• **TASK**
Find the word "должен" below. Copy each line that has it.

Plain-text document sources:
----------

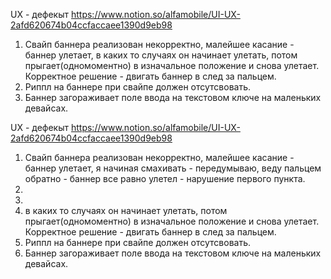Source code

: UX - дефекыт
https://www.notion.so/alfamobile/UI-UX-2afd620674b04ccfaccaee1390d9eb98


1. Свайп баннера реализован некорректно, малейшее касание - баннер улетает, в каких то случаях он начинает улетать, потом прыгает(одномоментно) в изначальное положение и снова улетает. Корректное решение - двигать баннер в след за пальцем.
2. Риппл на баннере при свайпе должен отсутсвовать.
3. Баннер загораживает поле ввода на текстовом ключе на маленьких девайсах.


UX - дефекыт
https://www.notion.so/alfamobile/UI-UX-2afd620674b04ccfaccaee1390d9eb98


1. Свайп баннера реализован некорректно, малейшее касание - баннер улетает, я начиная смахивать - передумываю, веду пальцем обратно - баннер все равно улетел - нарушение первого пункта.
2. 
3. 
4. в каких то случаях он начинает улетать, потом прыгает(одномоментно) в изначальное положение и снова улетает. Корректное решение - двигать баннер в след за пальцем.
5. Риппл на баннере при свайпе должен отсутсвовать.
6. Баннер загораживает поле ввода на текстовом ключе на маленьких девайсах.
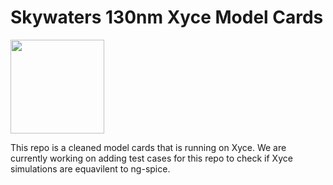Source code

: # Skywaters 130nm Xyce Model Cards


[<img src="https://raw.githubusercontent.com/mabrains/xyce_sky130/raw/main/mabrains_logo.jpg" width="150">](http://mabrains.com/)

This repo is a cleaned model cards that is running on Xyce. We are currently working on adding test cases for this repo to check if Xyce simulations are equavilent to ng-spice.

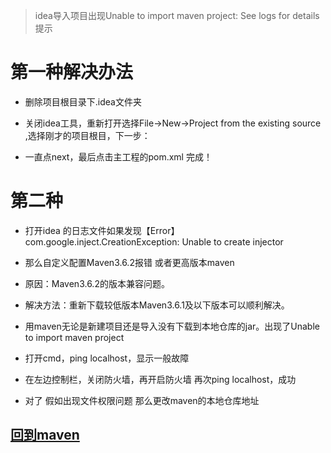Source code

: 














> idea导入项目出现Unable to import maven project: See logs for details提示
# 第一种解决办法
+ 删除项目根目录下.idea文件夹
+ 关闭idea工具，重新打开选择File->New->Project from the existing source ,选择刚才的项目根目，下一步：




+ 一直点next，最后点击主工程的pom.xml 完成！

# 第二种
+ 打开idea 的日志文件如果发现【Error】com.google.inject.CreationException: Unable to create injector
+ 那么自定义配置Maven3.6.2报错 或者更高版本maven
+ 原因：Maven3.6.2的版本兼容问题。
+ 解决方法：重新下载较低版本Maven3.6.1及以下版本可以顺利解决。

+ 用maven无论是新建项目还是导入没有下载到本地仓库的jar。出现了Unable to import maven project

+ 打开cmd，ping localhost，显示一般故障
+ 在左边控制栏，关闭防火墙，再开启防火墙 再次ping localhost，成功

+ 对了  假如出现文件权限问题 那么更改maven的本地仓库地址



## [回到maven](index.md)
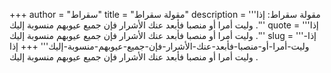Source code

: +++
author = "سقراط"
title = "مقولة سقراط"
description = '''مقولة سقراط: إذا وليت أمرا أو منصبا فأبعد عنك الأشرار فإن جميع عيوبهم منسوبة إليك .'''
quote = '''إذا وليت أمرا أو منصبا فأبعد عنك الأشرار فإن جميع عيوبهم منسوبة إليك .'''
slug = '''إذا-وليت-أمرا-أو-منصبا-فأبعد-عنك-الأشرار-فإن-جميع-عيوبهم-منسوبة-إليك'''
+++
إذا وليت أمرا أو منصبا فأبعد عنك الأشرار فإن جميع عيوبهم منسوبة إليك .
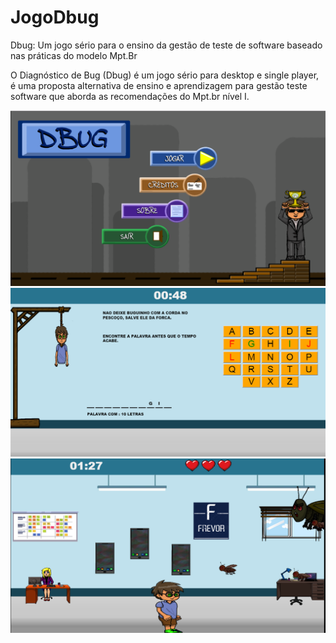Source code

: # JogoDbug
 Dbug: Um jogo sério para o ensino da gestão de teste de software baseado nas práticas do modelo Mpt.Br

O Diagnóstico de Bug (Dbug) é um jogo sério para desktop e single player, é uma proposta alternativa de 
ensino e aprendizagem para gestão teste software que aborda as recomendações do Mpt.br nível I.

![- menu](https://github.com/mauroES/JogoDbug/blob/master/Imagens/menu.png)
![- Fase 02 mini forca](https://github.com/mauroES/JogoDbug/blob/master/Imagens/fase02.png)
![- Fase 03 O bug Atirador](https://github.com/mauroES/JogoDbug/blob/master/Imagens/Fase03.png)
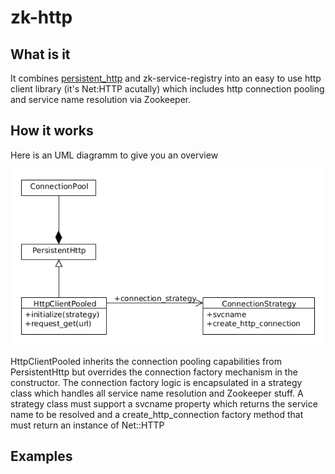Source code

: zk-http
=======

## What is it

It combines [persistent\_http](https://github.com/bpardee/persistent_http) and zk-service-registry into an easy to use http client library (it's Net:HTTP acutally) which includes http connection pooling and service name resolution via Zookeeper.

## How it works

Here is an UML diagramm to give you an overview

<img src="http://github.com/dunadube/zk-http/blob/master/doc/uml.png" alt="UML diagram" />

HttpClientPooled inherits the connection pooling capabilities from PersistentHttp but overrides the connection factory mechanism in the constructor. The connection factory logic is encapsulated in a strategy class which handles all service name resolution and Zookeeper stuff. A strategy class must support a svcname property which returns the service name to be resolved and a create\_http\_connection factory method that must return an instance of Net::HTTP

## Examples

 
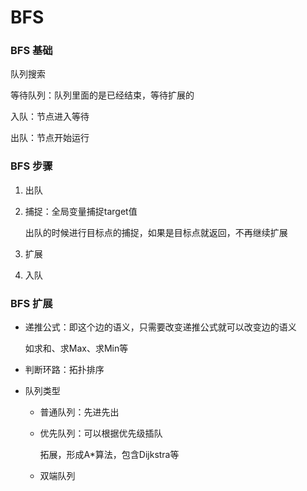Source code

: # BFS



### BFS 基础

队列搜索

等待队列：队列里面的是已经结束，等待扩展的

入队：节点进入等待

出队：节点开始运行

### BFS 步骤

1. 出队

2. 捕捉：全局变量捕捉target值

   出队的时候进行目标点的捕捉，如果是目标点就返回，不再继续扩展

3. 扩展

4. 入队

### BFS 扩展

- 递推公式：即这个边的语义，只需要改变递推公式就可以改变边的语义

  如求和、求Max、求Min等

- 判断环路：拓扑排序

- 队列类型

  - 普通队列：先进先出
  
  - 优先队列：可以根据优先级插队
  
    拓展，形成A*算法，包含Dijkstra等
  
  - 双端队列



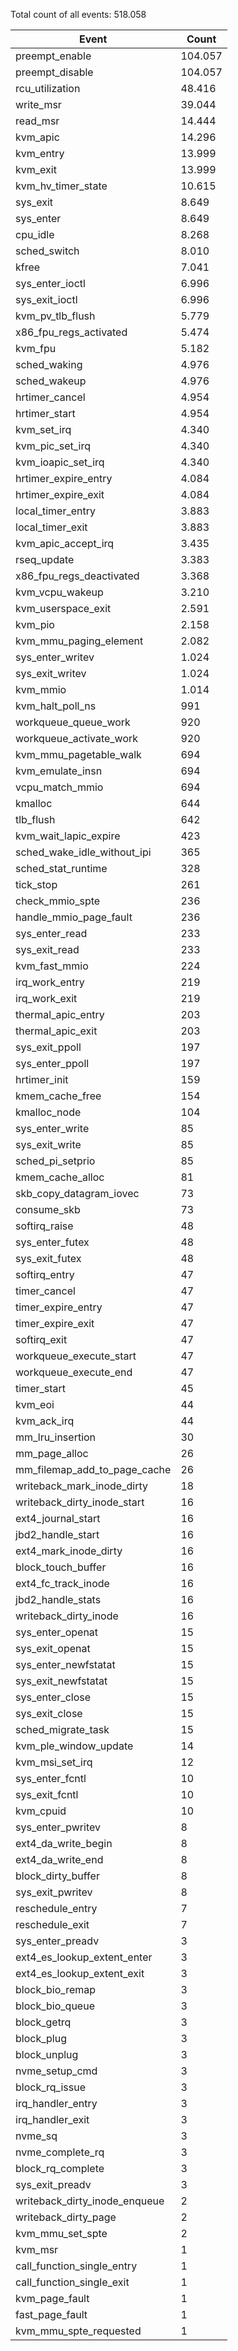 Total count of all events: 518.058

| Event | Count |
| --- | --- |
| preempt_enable | 104.057 |
| preempt_disable | 104.057 |
| rcu_utilization | 48.416 |
| write_msr | 39.044 |
| read_msr | 14.444 |
| kvm_apic | 14.296 |
| kvm_entry | 13.999 |
| kvm_exit | 13.999 |
| kvm_hv_timer_state | 10.615 |
| sys_exit | 8.649 |
| sys_enter | 8.649 |
| cpu_idle | 8.268 |
| sched_switch | 8.010 |
| kfree | 7.041 |
| sys_enter_ioctl | 6.996 |
| sys_exit_ioctl | 6.996 |
| kvm_pv_tlb_flush | 5.779 |
| x86_fpu_regs_activated | 5.474 |
| kvm_fpu | 5.182 |
| sched_waking | 4.976 |
| sched_wakeup | 4.976 |
| hrtimer_cancel | 4.954 |
| hrtimer_start | 4.954 |
| kvm_set_irq | 4.340 |
| kvm_pic_set_irq | 4.340 |
| kvm_ioapic_set_irq | 4.340 |
| hrtimer_expire_entry | 4.084 |
| hrtimer_expire_exit | 4.084 |
| local_timer_entry | 3.883 |
| local_timer_exit | 3.883 |
| kvm_apic_accept_irq | 3.435 |
| rseq_update | 3.383 |
| x86_fpu_regs_deactivated | 3.368 |
| kvm_vcpu_wakeup | 3.210 |
| kvm_userspace_exit | 2.591 |
| kvm_pio | 2.158 |
| kvm_mmu_paging_element | 2.082 |
| sys_enter_writev | 1.024 |
| sys_exit_writev | 1.024 |
| kvm_mmio | 1.014 |
| kvm_halt_poll_ns | 991 |
| workqueue_queue_work | 920 |
| workqueue_activate_work | 920 |
| kvm_mmu_pagetable_walk | 694 |
| kvm_emulate_insn | 694 |
| vcpu_match_mmio | 694 |
| kmalloc | 644 |
| tlb_flush | 642 |
| kvm_wait_lapic_expire | 423 |
| sched_wake_idle_without_ipi | 365 |
| sched_stat_runtime | 328 |
| tick_stop | 261 |
| check_mmio_spte | 236 |
| handle_mmio_page_fault | 236 |
| sys_enter_read | 233 |
| sys_exit_read | 233 |
| kvm_fast_mmio | 224 |
| irq_work_entry | 219 |
| irq_work_exit | 219 |
| thermal_apic_entry | 203 |
| thermal_apic_exit | 203 |
| sys_exit_ppoll | 197 |
| sys_enter_ppoll | 197 |
| hrtimer_init | 159 |
| kmem_cache_free | 154 |
| kmalloc_node | 104 |
| sys_enter_write | 85 |
| sys_exit_write | 85 |
| sched_pi_setprio | 85 |
| kmem_cache_alloc | 81 |
| skb_copy_datagram_iovec | 73 |
| consume_skb | 73 |
| softirq_raise | 48 |
| sys_enter_futex | 48 |
| sys_exit_futex | 48 |
| softirq_entry | 47 |
| timer_cancel | 47 |
| timer_expire_entry | 47 |
| timer_expire_exit | 47 |
| softirq_exit | 47 |
| workqueue_execute_start | 47 |
| workqueue_execute_end | 47 |
| timer_start | 45 |
| kvm_eoi | 44 |
| kvm_ack_irq | 44 |
| mm_lru_insertion | 30 |
| mm_page_alloc | 26 |
| mm_filemap_add_to_page_cache | 26 |
| writeback_mark_inode_dirty | 18 |
| writeback_dirty_inode_start | 16 |
| ext4_journal_start | 16 |
| jbd2_handle_start | 16 |
| ext4_mark_inode_dirty | 16 |
| block_touch_buffer | 16 |
| ext4_fc_track_inode | 16 |
| jbd2_handle_stats | 16 |
| writeback_dirty_inode | 16 |
| sys_enter_openat | 15 |
| sys_exit_openat | 15 |
| sys_enter_newfstatat | 15 |
| sys_exit_newfstatat | 15 |
| sys_enter_close | 15 |
| sys_exit_close | 15 |
| sched_migrate_task | 15 |
| kvm_ple_window_update | 14 |
| kvm_msi_set_irq | 12 |
| sys_enter_fcntl | 10 |
| sys_exit_fcntl | 10 |
| kvm_cpuid | 10 |
| sys_enter_pwritev | 8 |
| ext4_da_write_begin | 8 |
| ext4_da_write_end | 8 |
| block_dirty_buffer | 8 |
| sys_exit_pwritev | 8 |
| reschedule_entry | 7 |
| reschedule_exit | 7 |
| sys_enter_preadv | 3 |
| ext4_es_lookup_extent_enter | 3 |
| ext4_es_lookup_extent_exit | 3 |
| block_bio_remap | 3 |
| block_bio_queue | 3 |
| block_getrq | 3 |
| block_plug | 3 |
| block_unplug | 3 |
| nvme_setup_cmd | 3 |
| block_rq_issue | 3 |
| irq_handler_entry | 3 |
| irq_handler_exit | 3 |
| nvme_sq | 3 |
| nvme_complete_rq | 3 |
| block_rq_complete | 3 |
| sys_exit_preadv | 3 |
| writeback_dirty_inode_enqueue | 2 |
| writeback_dirty_page | 2 |
| kvm_mmu_set_spte | 2 |
| kvm_msr | 1 |
| call_function_single_entry | 1 |
| call_function_single_exit | 1 |
| kvm_page_fault | 1 |
| fast_page_fault | 1 |
| kvm_mmu_spte_requested | 1 |
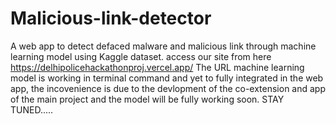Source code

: # Malicious-link-detector
A web app to detect defaced malware and malicious link through machine learning model using Kaggle dataset.
access our site from here https://delhipolicehackathonproj.vercel.app/
The URL machine learning model is working in terminal command and yet to fully integrated in the web app, the incovenience is due to the devlopment of the co-extension and app of the main project and the model will be fully working soon. STAY TUNED..... 
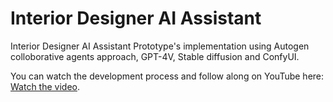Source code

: # Interior Designer AI Assistant

Interior Designer AI Assistant Prototype's implementation using Autogen colloborative agents approach, GPT-4V, Stable diffusion and ConfyUI.

You can watch the development process and follow along on YouTube here: [Watch the video](https://www.youtube.com/watch?v=lmH4wJJIGZk).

----------

• **TASK ANSWER**
2. Риппл на баннере при свайпе должен отсутсвовать.
5. Риппл на баннере при свайпе должен отсутсвовать.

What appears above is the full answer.